I always wondered what my grandparents thought of social media. They either died before it came into fashion, or they just never really got into it. I don’t blame them. There’s a learning curve and kind of a sense of, “Why does this even matter?" I don’t blame them. I crap on social media a lot and it gets on my nerves on a daily basis, but I’m still using it, so Zuck, Jack, and others must be doing something right.
For all it’s foibles, I do like social media for one thing: meeting and sustaining friendships that I would not have otherwise put the effort into. I’m sure most of my grandparent’s friends were from the neighborhood, and they kept in touch with card games and letters. I understand that. And when you saw someone from a few hundred miles away, it was a big deal. (Not that it isn’t now.)

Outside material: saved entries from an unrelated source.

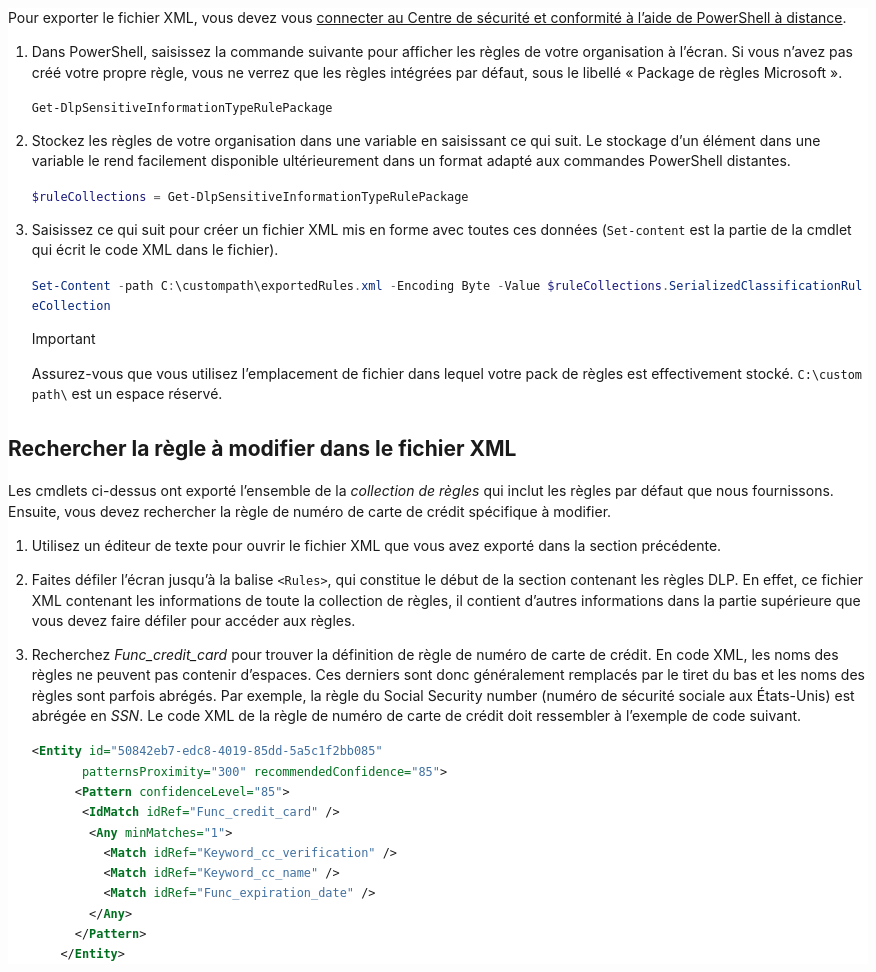 Pour exporter le fichier XML, vous devez vous [connecter au Centre de sécurité et conformité à l’aide de PowerShell à distance](/powershell/exchange/connect-to-scc-powershell).

1. Dans PowerShell, saisissez la commande suivante pour afficher les règles de votre organisation à l’écran. Si vous n’avez pas créé votre propre règle, vous ne verrez que les règles intégrées par défaut, sous le libellé « Package de règles Microsoft ».

   ```powershell
   Get-DlpSensitiveInformationTypeRulePackage
   ```

2. Stockez les règles de votre organisation dans une variable en saisissant ce qui suit. Le stockage d’un élément dans une variable le rend facilement disponible ultérieurement dans un format adapté aux commandes PowerShell distantes.

   ```powershell
   $ruleCollections = Get-DlpSensitiveInformationTypeRulePackage
   ```

3. Saisissez ce qui suit pour créer un fichier XML mis en forme avec toutes ces données (`Set-content` est la partie de la cmdlet qui écrit le code XML dans le fichier).

   ```powershell
   Set-Content -path C:\custompath\exportedRules.xml -Encoding Byte -Value $ruleCollections.SerializedClassificationRuleCollection
   ```

   > [!IMPORTANT]
   > Assurez-vous que vous utilisez l’emplacement de fichier dans lequel votre pack de règles est effectivement stocké. `C:\custompath\` est un espace réservé.

## <a name="find-the-rule-that-you-want-to-modify-in-the-xml"></a>Rechercher la règle à modifier dans le fichier XML

Les cmdlets ci-dessus ont exporté l’ensemble de la *collection de règles* qui inclut les règles par défaut que nous fournissons. Ensuite, vous devez rechercher la règle de numéro de carte de crédit spécifique à modifier.

1. Utilisez un éditeur de texte pour ouvrir le fichier XML que vous avez exporté dans la section précédente.

2. Faites défiler l’écran jusqu’à la balise `<Rules>`, qui constitue le début de la section contenant les règles DLP. En effet, ce fichier XML contenant les informations de toute la collection de règles, il contient d’autres informations dans la partie supérieure que vous devez faire défiler pour accéder aux règles.

3. Recherchez *Func_credit_card* pour trouver la définition de règle de numéro de carte de crédit. En code XML, les noms des règles ne peuvent pas contenir d’espaces. Ces derniers sont donc généralement remplacés par le tiret du bas et les noms des règles sont parfois abrégés. Par exemple, la règle du Social Security number (numéro de sécurité sociale aux États-Unis) est abrégée en _SSN_. Le code XML de la règle de numéro de carte de crédit doit ressembler à l’exemple de code suivant.

   ```xml
   <Entity id="50842eb7-edc8-4019-85dd-5a5c1f2bb085"
          patternsProximity="300" recommendedConfidence="85">
         <Pattern confidenceLevel="85">
          <IdMatch idRef="Func_credit_card" />
           <Any minMatches="1">
             <Match idRef="Keyword_cc_verification" />
             <Match idRef="Keyword_cc_name" />
             <Match idRef="Func_expiration_date" />
           </Any>
         </Pattern>
       </Entity>
   ```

And while I do those things to keep in touch with my friends who are close, I’m also able to get to know people in ways that wouldn’t have been possible a generation ago. For example, a Facebook friend of mine, who I’ve never met in person and talked to the phone on only once, has a celebrity crush on Justin Truedeux (?), the hunky Canadian prime minister. I knew this due to her posts ending up on my newsfeed. I saw a magazine cover with him on it. I took a photo of it with my phone and posted it on her Facebook wall. (When you break down steps on social media to basic level, they do sound kind of stupid.) I don’t know her immediate reaction, but she “liked” it (or I think even “loved” it.) I guess if I was a closer friend with her, or if I enjoyed the medium, I would send her a Snapchat.
That still kind of baffles me that one can know someones likes and dislikes, whom I’ve never met.
And I can benefit in other ways as well. As I peaked on Twitter yesterday, I saw that a guy who works for MPR as a blogger was giving away his Timberwolves tickets. He’s a season ticket holder and couldn’t get rid of them for that night. So, I got them for free. (There’s a whole different backstory to this which involves the Timberwolves crappy seat policy, which has basically collapsed the resale market, but that’s for another blog post.) I just tweeted at him, saying that I could take the tickets, and a few minutes later, they were on my app. That process in of itself is kind of crazy.
These were really great seats. Let’s just say they weren’t the kind my dad would pay to spend money one. My friend was baffled by the fact that I got free tickets from someone who I had never met, but only knew from Minnesota Public Radio.
While the internet sometimes feels like a giant digital tire fire, filled with rage and angst, and devoid of any real forms of happiness other than videos of puppies, it still provides me with one thing I do enjoy: getting to know people… and free tickets. Seriously though, as weird as it sounds when I write it, I am thankful for being able to stay in contact and get to know people I would have not otherwise connected with.